When a β-particle (energetic electron from nuclear decay) enters a material its path can be deflected when it interacts with the nuclei of the material. The β-particles are oppositely charged to the positively charged nucleus and thus an attractive force exists between the two. The deflections that result are dependent on the initial energy of the β-particles but the effect is of a general scattering of the particles. This usually has the effect of changing the forward direction of a β-particle by a few degrees, but occasionally if the β-particle is suitably orientated in relation to the nucleus, the β will be deflected through a value of around 180◦ resulting in it exiting the material from the same side as it entered. It is this phenomenon that is known as backscattering. The image below shows a basic scheme of an electron deflection.
As β particles source we used a didactic source license-free 0.1 μCi isotope Strontium 90. As seen from the picture below the beta decay of strontium 90 from place to beta particle emission with maximum energy and 0,546 MeV of 2,28 MeV.
The equipment is made of a Geiger counter with a GM tube. We used the detector LND 712 (α,β,γ) with Theremino Geiger Adapter and the software Theremino Geiger Counter.
Source and detector are separated by a screen to make sure that the detector is only reached by the β particles scattered backward by the sample, as shown in the following scheme.
In the images below you can see the detector, the beta particles source and the electronic equipment for the acquisition of the pulses.
First of all the background level without any sample in front of the detector is measured, then the counting is performed with samples of aluminum, iron and lead (increasing atomic number). The sample must be large enough to cover the whole area in front of the detector and the source. The measure has a duration such that a statistical error is lower than 5%, this is usually achieved with a duration of about one hour.
In the diagrams below it is shown the results of the counting for the three samples.
From the results presented in the graphs above it is clear that the backscattering phenomenon is evident in the materials used as samples; in particular the backscattering intensity increases with the atomic number of the material.
Putting in graph the counts compared to the atomic number of the material it can be noted a linear relationship between the backscattering intensity and the logarithm of the atomic number Z of the material.
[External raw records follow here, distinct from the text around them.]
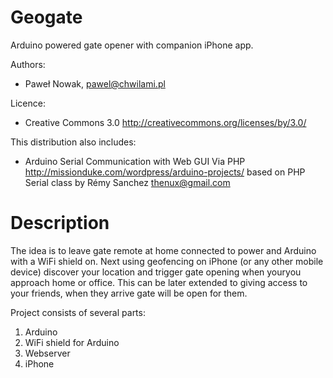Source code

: Geogate
=======

Arduino powered gate opener with companion iPhone app. 

Authors: 
- Paweł Nowak, pawel@chwilami.pl

Licence: 
- Creative Commons 3.0
  http://creativecommons.org/licenses/by/3.0/

This distribution also includes:
- Arduino Serial Communication with Web GUI Via PHP 
  http://missionduke.com/wordpress/arduino-projects/
  based on PHP Serial class by Rémy Sanchez <thenux@gmail.com> 





Description
===========

The idea is to leave gate remote at home connected to power and Arduino with a WiFi shield on.
Next using geofencing on iPhone (or any other mobile device) discover your location 
and trigger gate opening when youryou approach home or office. 
This can be later extended to giving access to your friends, when they arrive gate
will be open for them. 

Project consists of several parts: 
1. Arduino 
2. WiFi shield for Arduino 
3. Webserver
4. iPhone






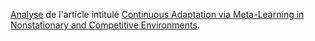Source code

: [Analyse](https://github.com/lowlighter/uqac/blob/master/research/1/Analyse%20d'article.pdf) de l'article intitulé [Continuous Adaptation via Meta-Learning in Nonstationary and Competitive Environments](https://openreview.net/forum?id=Sk2u1g-0-).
The setup used, in its simplicity, has proved useful in the investigation of the phenomenon of backscattering of beta particles. The Theremino Geiger software has proven to be very useful in making precision measurements over prolonged periods of time. The study may also be further extended by measuring other metals in addition to those already taken into account in order to verify the link between intensity of backscattering and the atomic number.